§ WHAT THE TASK ASKS
Scan the records below and copy every line that contains the string "endpoints".

Start of Block

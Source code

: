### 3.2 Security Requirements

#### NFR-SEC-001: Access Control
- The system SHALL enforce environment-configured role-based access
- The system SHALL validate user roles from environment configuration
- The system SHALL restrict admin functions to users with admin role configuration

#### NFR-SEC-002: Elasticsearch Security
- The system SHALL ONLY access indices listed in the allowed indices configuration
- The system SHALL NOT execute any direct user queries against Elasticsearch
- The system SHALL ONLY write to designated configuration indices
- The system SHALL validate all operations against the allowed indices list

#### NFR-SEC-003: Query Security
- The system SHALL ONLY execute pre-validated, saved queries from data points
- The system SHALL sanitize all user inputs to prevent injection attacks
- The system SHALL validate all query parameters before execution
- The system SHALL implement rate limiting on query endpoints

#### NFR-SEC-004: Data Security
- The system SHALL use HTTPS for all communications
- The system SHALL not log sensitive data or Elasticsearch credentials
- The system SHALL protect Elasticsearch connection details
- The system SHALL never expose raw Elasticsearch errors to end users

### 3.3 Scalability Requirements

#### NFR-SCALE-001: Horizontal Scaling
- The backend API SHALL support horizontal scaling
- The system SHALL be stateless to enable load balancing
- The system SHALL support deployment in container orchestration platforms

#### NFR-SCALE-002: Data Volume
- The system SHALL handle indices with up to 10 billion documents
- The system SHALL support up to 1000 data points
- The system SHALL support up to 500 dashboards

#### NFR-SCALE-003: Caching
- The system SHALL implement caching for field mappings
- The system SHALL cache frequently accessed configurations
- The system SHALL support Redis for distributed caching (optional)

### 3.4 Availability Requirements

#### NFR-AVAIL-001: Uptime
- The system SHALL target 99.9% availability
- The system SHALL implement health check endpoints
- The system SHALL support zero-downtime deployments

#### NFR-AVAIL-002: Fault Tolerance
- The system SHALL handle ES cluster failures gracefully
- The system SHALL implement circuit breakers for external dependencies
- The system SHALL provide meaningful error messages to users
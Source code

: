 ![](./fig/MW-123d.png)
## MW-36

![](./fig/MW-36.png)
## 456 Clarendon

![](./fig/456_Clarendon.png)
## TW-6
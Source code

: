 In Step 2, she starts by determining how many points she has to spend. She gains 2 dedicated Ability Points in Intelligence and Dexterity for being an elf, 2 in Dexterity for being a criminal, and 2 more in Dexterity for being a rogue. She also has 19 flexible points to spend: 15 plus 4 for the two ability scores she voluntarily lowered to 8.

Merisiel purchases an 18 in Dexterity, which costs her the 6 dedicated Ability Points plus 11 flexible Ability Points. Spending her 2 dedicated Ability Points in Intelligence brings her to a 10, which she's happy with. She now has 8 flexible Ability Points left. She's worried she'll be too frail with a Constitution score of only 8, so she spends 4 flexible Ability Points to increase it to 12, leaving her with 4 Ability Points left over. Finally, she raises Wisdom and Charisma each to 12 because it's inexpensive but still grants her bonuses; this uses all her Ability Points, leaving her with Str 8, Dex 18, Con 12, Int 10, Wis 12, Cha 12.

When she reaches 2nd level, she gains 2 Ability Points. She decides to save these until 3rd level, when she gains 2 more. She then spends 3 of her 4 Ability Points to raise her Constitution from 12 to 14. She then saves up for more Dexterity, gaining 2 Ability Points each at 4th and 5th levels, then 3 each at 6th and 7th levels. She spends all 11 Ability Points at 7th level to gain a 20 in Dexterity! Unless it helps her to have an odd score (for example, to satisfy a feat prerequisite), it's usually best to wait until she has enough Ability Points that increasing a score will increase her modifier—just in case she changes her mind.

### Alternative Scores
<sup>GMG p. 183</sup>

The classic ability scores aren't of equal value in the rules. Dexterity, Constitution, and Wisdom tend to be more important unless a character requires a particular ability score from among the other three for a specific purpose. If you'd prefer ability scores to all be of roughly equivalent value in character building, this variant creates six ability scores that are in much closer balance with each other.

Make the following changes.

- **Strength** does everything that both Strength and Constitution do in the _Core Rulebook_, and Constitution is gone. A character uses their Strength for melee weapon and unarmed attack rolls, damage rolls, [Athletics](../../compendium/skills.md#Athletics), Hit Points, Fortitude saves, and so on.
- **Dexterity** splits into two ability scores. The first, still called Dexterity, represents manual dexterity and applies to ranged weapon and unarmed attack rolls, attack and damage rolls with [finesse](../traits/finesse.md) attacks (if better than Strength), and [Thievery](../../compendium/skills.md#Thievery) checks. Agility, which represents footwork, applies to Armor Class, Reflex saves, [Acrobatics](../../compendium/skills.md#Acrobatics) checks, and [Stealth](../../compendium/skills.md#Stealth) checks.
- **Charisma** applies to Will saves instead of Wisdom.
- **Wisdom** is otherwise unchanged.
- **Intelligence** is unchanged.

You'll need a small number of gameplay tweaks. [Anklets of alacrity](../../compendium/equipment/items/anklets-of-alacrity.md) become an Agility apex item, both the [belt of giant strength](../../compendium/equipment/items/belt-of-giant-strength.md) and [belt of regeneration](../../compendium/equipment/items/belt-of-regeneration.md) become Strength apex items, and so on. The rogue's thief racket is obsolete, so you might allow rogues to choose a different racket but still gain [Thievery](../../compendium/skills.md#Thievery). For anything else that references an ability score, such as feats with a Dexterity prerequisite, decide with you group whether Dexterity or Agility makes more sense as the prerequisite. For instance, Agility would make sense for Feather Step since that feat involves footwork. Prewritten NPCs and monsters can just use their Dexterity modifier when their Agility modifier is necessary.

End of Block

§ TASK OUTPUT
- The system SHALL implement rate limiting on query endpoints
- The system SHALL implement health check endpoints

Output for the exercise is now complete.